* [Work instruction]
In the entries, find all lines that hold the word "которых" and copy them.
====================
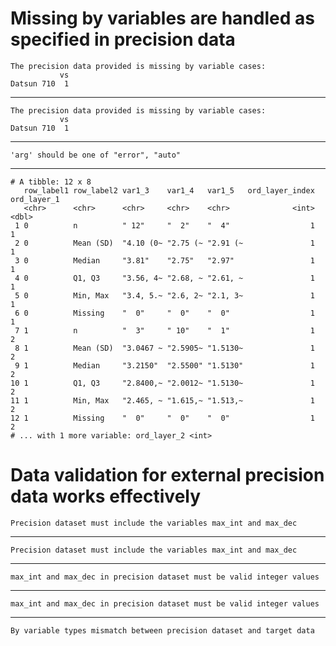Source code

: # Missing by variables are handled as specified in precision data

    The precision data provided is missing by variable cases:
               vs
    Datsun 710  1

---

    The precision data provided is missing by variable cases:
               vs
    Datsun 710  1

---

    'arg' should be one of "error", "auto"

---

    # A tibble: 12 x 8
       row_label1 row_label2 var1_3    var1_4   var1_5   ord_layer_index ord_layer_1
       <chr>      <chr>      <chr>     <chr>    <chr>              <int>       <dbl>
     1 0          n          " 12"     "  2"    "  4"                  1           1
     2 0          Mean (SD)  "4.10 (0~ "2.75 (~ "2.91 (~               1           1
     3 0          Median     "3.81"    "2.75"   "2.97"                 1           1
     4 0          Q1, Q3     "3.56, 4~ "2.68, ~ "2.61, ~               1           1
     5 0          Min, Max   "3.4, 5.~ "2.6, 2~ "2.1, 3~               1           1
     6 0          Missing    "  0"     "  0"    "  0"                  1           1
     7 1          n          "  3"     " 10"    "  1"                  1           2
     8 1          Mean (SD)  "3.0467 ~ "2.5905~ "1.5130~               1           2
     9 1          Median     "3.2150"  "2.5500" "1.5130"               1           2
    10 1          Q1, Q3     "2.8400,~ "2.0012~ "1.5130~               1           2
    11 1          Min, Max   "2.465, ~ "1.615,~ "1.513,~               1           2
    12 1          Missing    "  0"     "  0"    "  0"                  1           2
    # ... with 1 more variable: ord_layer_2 <int>

# Data validation for external precision data works effectively

    Precision dataset must include the variables max_int and max_dec

---

    Precision dataset must include the variables max_int and max_dec

---

    max_int and max_dec in precision dataset must be valid integer values

---

    max_int and max_dec in precision dataset must be valid integer values

---

    By variable types mismatch between precision dataset and target data

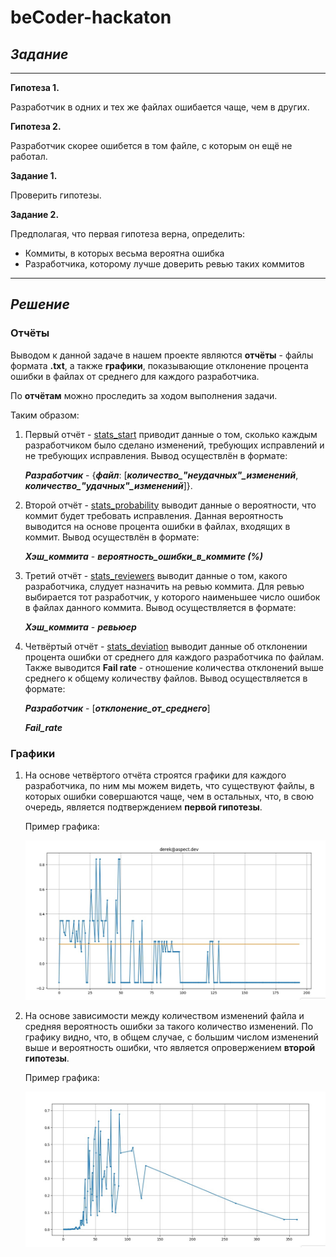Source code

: # **beСoder-hackaton**

## *Задание*

---

**Гипотеза 1.**

Разработчик в одних и тех же файлах ошибается чаще, чем в других.

**Гипотеза 2.**

Разработчик скорее ошибется в том файле, с которым он ещё не работал.

**Задание 1.**

Проверить гипотезы.

**Задание 2.**

Предполагая, что первая гипотеза верна, определить:

- Коммиты, в которых весьма вероятна ошибка
- Разработчика, которому лучше доверить ревью таких коммитов

---

## *Решение*

### **Отчёты**

Выводом к данной задаче в нашем проекте являются **отчёты** - файлы формата **.txt**, а также **графики**, показывающие отклонение процента ошибки в файлах от среднего для каждого разработчика.

По **отчётам** можно проследить за ходом выполнения задачи.

Таким образом:

1. Первый отчёт - [stats_start](https://github.com/akiracrying/becoder-hack/blob/main/task1/stats_start.txt) приводит данные о том, сколько каждым разработчиком было сделано изменений, требующих исправлений и не требующих исправления. Вывод осуществлён в формате:

    ***Разработчик*** - {***файл***: [***количество_"неудачных"_изменений***, ***количество_"удачных"_изменений***]}.

2. Второй отчёт - [stats_probability](https://github.com/akiracrying/becoder-hack/blob/main/task1/stats_probability.txt) выводит данные о вероятности, что коммит будет требовать исправления. Данная вероятность выводится на основе процента ошибки в файлах, входящих в коммит. Вывод осуществлён в формате:

    ***Хэш_коммита*** - ***вероятность_ошибки_в_коммите (%)***

3. Третий отчёт - [stats_reviewers](https://github.com/akiracrying/becoder-hack/blob/main/task1/stats_reviewers.txt) выводит данные о том, какого разработчика, слудует назначить на ревью коммита. Для ревью выбирается тот разработчик, у которого наименьшее число ошибок в файлах данного коммита. Вывод осуществляется в формате:

    ***Хэш_коммита*** - ***ревьюер***

4. Четвёртый отчёт - [stats_deviation](https://github.com/akiracrying/becoder-hack/blob/main/task1/stats_deviation.txt) выводит данные об отклонении процента ошибки от среднего для каждого разработчика по файлам. Также выводится **Fail rate** - отношение количества отклонений выше среднего к общему количеству файлов. Вывод осуществляется в формате:

   ***Разработчик*** - [***отклонение_от_среднего***]

   ***Fail_rate***

### **Графики**

1. На основе четвёртого отчёта строятся графики для каждого разработчика, по ним мы можем видеть, что существуют файлы, в которых ошибки совершаются чаще, чем в остальных, что, в свою очередь, является подтверждением **первой гипотезы**.

    Пример графика:

    <div>
        <img src = "https://github.com/akiracrying/becoder-hack/blob/task1/img/graph_1.jpg"></img>
    </div>

2. На основе зависимости между количеством изменений файла и средняя вероятность ошибки за такого количество изменений. По графику видно, что, в общем случае, с большим числом изменений выше и вероятность ошибки, что является опровержением **второй гипотезы**.

    Пример графика:

    <div>
        <img src = "https://github.com/akiracrying/becoder-hack/blob/task1/img/graph_2.jpg"></img>
    </div>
====================
* [Answer to this exercise]
- Коммиты, в которых весьма вероятна ошибка
1. На основе четвёртого отчёта строятся графики для каждого разработчика, по ним мы можем видеть, что существуют файлы, в которых ошибки совершаются чаще, чем в остальных, что, в свою очередь, является подтверждением **первой гипотезы**.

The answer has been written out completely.